**Material provided**
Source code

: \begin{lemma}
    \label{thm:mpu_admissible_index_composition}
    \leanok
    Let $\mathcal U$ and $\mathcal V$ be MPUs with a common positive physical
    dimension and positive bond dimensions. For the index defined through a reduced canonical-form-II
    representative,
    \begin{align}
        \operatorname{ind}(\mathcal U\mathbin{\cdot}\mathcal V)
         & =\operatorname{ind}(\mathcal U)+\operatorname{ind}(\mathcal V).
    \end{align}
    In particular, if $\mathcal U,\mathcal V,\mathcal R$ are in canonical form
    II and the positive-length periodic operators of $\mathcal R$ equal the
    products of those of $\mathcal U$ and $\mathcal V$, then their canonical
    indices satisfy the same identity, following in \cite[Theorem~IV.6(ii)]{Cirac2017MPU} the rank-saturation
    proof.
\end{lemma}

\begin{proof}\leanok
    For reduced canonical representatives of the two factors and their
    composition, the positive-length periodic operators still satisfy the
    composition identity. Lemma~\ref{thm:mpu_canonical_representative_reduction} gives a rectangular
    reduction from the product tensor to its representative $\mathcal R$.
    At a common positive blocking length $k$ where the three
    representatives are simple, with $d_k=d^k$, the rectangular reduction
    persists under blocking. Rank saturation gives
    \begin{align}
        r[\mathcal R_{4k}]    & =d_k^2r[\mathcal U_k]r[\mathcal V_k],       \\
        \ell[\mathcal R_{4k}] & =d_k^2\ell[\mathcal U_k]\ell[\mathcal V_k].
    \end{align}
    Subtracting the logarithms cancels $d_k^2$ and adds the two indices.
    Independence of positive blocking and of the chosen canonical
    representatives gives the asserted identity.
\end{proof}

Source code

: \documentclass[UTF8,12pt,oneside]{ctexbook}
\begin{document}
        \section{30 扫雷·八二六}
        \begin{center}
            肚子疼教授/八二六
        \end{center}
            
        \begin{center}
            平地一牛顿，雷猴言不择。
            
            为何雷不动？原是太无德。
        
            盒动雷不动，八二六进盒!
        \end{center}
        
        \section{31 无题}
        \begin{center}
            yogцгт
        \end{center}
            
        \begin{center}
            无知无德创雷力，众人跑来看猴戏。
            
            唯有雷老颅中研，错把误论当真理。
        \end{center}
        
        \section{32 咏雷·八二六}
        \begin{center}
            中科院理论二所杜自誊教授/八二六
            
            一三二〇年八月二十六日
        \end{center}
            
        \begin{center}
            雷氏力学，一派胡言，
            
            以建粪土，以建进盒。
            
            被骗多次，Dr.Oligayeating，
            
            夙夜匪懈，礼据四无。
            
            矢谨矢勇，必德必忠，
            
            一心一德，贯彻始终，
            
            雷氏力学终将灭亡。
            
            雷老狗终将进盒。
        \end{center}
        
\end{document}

**Task**
Whenever a line of the material above contains the string "identity", copy that line out.

**Result of this exercise**
    indices satisfy the same identity, following in \cite[Theorem~IV.6(ii)]{Cirac2017MPU} the rank-saturation
    composition identity. Lemma~\ref{thm:mpu_canonical_representative_reduction} gives a rectangular
    representatives gives the asserted identity.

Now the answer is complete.